A. Allgemeines bezugnehmend auf Vorblatt und Wirkungsorientierte Folgenabschätzung 49/ME XXVII.GP sowie den Allgemeinen Teil der Erläuterungen
Problemanalyse:
Bereits im Vorblatt und der Wirkungsorientierten Folgenabschätzung zum Ministerialentwurf zu den beabsichtigen Maßnahmen zum Schutz der Nutzer auf Kommunikationsplattformen werden ausschließlich Zahlen des Vereins ZARA (Wien) angeführt. Laut diesen Informationen wurden bei dem Verein im Jahr 2019 1070 Fälle von rassistischen Übergriffen im Netz gemeldet.
Aus dem Rassismus Report 2019 von ZARA ergeht die Information, dass insgesamt 1070 Fälle im Lebensbereich „Internet" im Jahr 2019 gemeldet wurden.
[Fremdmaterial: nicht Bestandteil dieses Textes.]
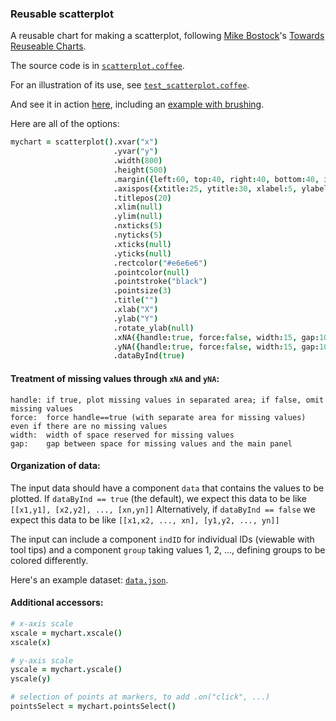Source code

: ### Reusable scatterplot

A reusable chart for making a scatterplot,
following
[Mike Bostock](http://bost.ocks.org/mike)'s
[Towards Reuseable Charts](http://bost.ocks.org/mike/chart/).

The source code is in [`scatterplot.coffee`](https://github.com/kbroman/d3panels/blob/master/src/scatterplot.coffee).

For an illustration of its use, see [`test_scatterplot.coffee`](https://github.com/kbroman/d3panels/blob/master/test/scatterplot/test_scatterplot.coffee).

And see it in action
[here](http://kbroman.org/d3panels/assets/scatterplot/test),
including an [example with brushing](http://kbroman.org/d3panels/assets/scatterplot/test/index.html#ex2).

Here are all of the options:

```coffeescript
mychart = scatterplot().xvar("x")                                               # variable containing x-coordinate
                       .yvar("y")                                               # variable containing y-coordinate
                       .width(800)                                              # internal width of chart
                       .height(500)                                             # internal height
                       .margin({left:60, top:40, right:40, bottom:40, inner:5}) # margins
                       .axispos({xtitle:25, ytitle:30, xlabel:5, ylabel:5})     # spacing for axis titles and labels
                       .titlepos(20)                                            # spacing for panel title
                       .xlim(null)                                              # x-axis limits
                       .ylim(null)                                              # y-axis limits
                       .nxticks(5)                                              # no. x-axis ticks
                       .nyticks(5)                                              # no. y-axis ticks
                       .xticks(null)                                            # locations of x-axis ticks
                       .yticks(null)                                            # locations of y-axis ticks
                       .rectcolor("#e6e6e6")                                    # background rectangle color
                       .pointcolor(null)                                        # color for points
                       .pointstroke("black")                                    # stroke color for points
                       .pointsize(3)                                            # radius of points at markers
                       .title("")                                               # panel title
                       .xlab("X")                                               # x-axis label
                       .ylab("Y")                                               # y-axis label
                       .rotate_ylab(null)                                       # rotate y-axis label
                       .xNA({handle:true, force:false, width:15, gap:10})       # treatment of missing x values
                       .yNA({handle:true, force:false, width:15, gap:10})       # treatment of missing y values
                       .dataByInd(true)                                         # is data organized by individual?
```

#### Treatment of missing values through `xNA` and `yNA`:

    handle: if true, plot missing values in separated area; if false, omit missing values
    force:  force handle==true (with separate area for missing values) even if there are no missing values
    width:  width of space reserved for missing values
    gap:    gap between space for missing values and the main panel

#### Organization of data:

The input data should have a component `data` that contains the
values to be plotted.  If `dataByInd == true` (the default), we
expect this data to be like `[[x1,y1], [x2,y2], ..., [xn,yn]]`
Alternatively, if `dataByInd == false` we expect this data to be
like `[[x1,x2, ..., xn], [y1,y2, ..., yn]]`

The input can include a component `indID` for individual IDs
(viewable with tool tips) and a component `group` taking values 1,
2, ..., defining groups to be colored differently.

Here's an example dataset: [`data.json`](http://kbroman.org/d3panels/assets/scatterplot/test/data.json).


#### Additional accessors:

```coffeescript
# x-axis scale
xscale = mychart.xscale()
xscale(x)

# y-axis scale
yscale = mychart.yscale()
yscale(y)

# selection of points at markers, to add .on("click", ...)
pointsSelect = mychart.pointsSelect()
```
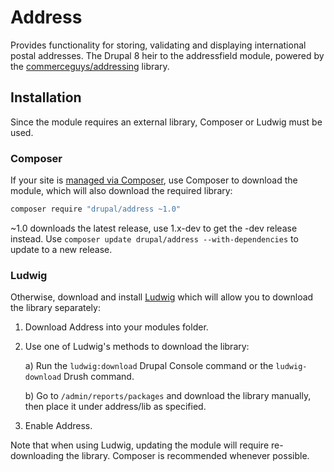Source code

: # Address

Provides functionality for storing, validating and displaying international postal addresses.
The Drupal 8 heir to the addressfield module, powered by the [commerceguys/addressing](https://github.com/commerceguys/addressing) library.

## Installation
Since the module requires an external library, Composer or Ludwig must be used.

### Composer
If your site is [managed via Composer](https://www.drupal.org/node/2718229), use Composer to
download the module, which will also download the required library:
   ```sh
   composer require "drupal/address ~1.0"
   ```
~1.0 downloads the latest release, use 1.x-dev to get the -dev release instead.
Use ```composer update drupal/address --with-dependencies``` to update to a new release.

### Ludwig
Otherwise, download and install [Ludwig](https://www.drupal.org/project/ludwig) which will allow you
to download the library separately:
1) Download Address into your modules folder.
2) Use one of Ludwig's methods to download the library:

    a) Run the ```ludwig:download``` Drupal Console command or the ```ludwig-download``` Drush command.

    b) Go to ```/admin/reports/packages``` and download the library manually, then place it under address/lib as specified.

3) Enable Address.

Note that when using Ludwig, updating the module will require re-downloading the library.
Composer is recommended whenever possible.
Die Antidiskriminierungsstelle Steiermark hat im Jahr 2017 die erste mobile Applikation zum Melden von Hasspostings entwickelt und diese im Jahr 2020 auch um die Möglichkeit der Meldung von Hate Crimes (BanHate - www.banhate.com) erweitert. Seit der Entwicklung der App sind österreichweit über 6500 Meldungen eingegangen. Es können über die App Hasspostings aus ganz Österreich und dem deutschsprachigen Raum (wie auch Hate Crimes aus dem realen Leben) gemeldet werden - die Antidiskriminierungsstelle Steiermark („BanHate") verfügt damit vermutlich über das umfassendste Datenmaterial zu Hass im Netz in ganz Österreich. Im Jahr 2019 verzeichnete die Antidiskriminierungsstelle Steiermark über die App „BanHate" insgesamt über 1800 Meldungen.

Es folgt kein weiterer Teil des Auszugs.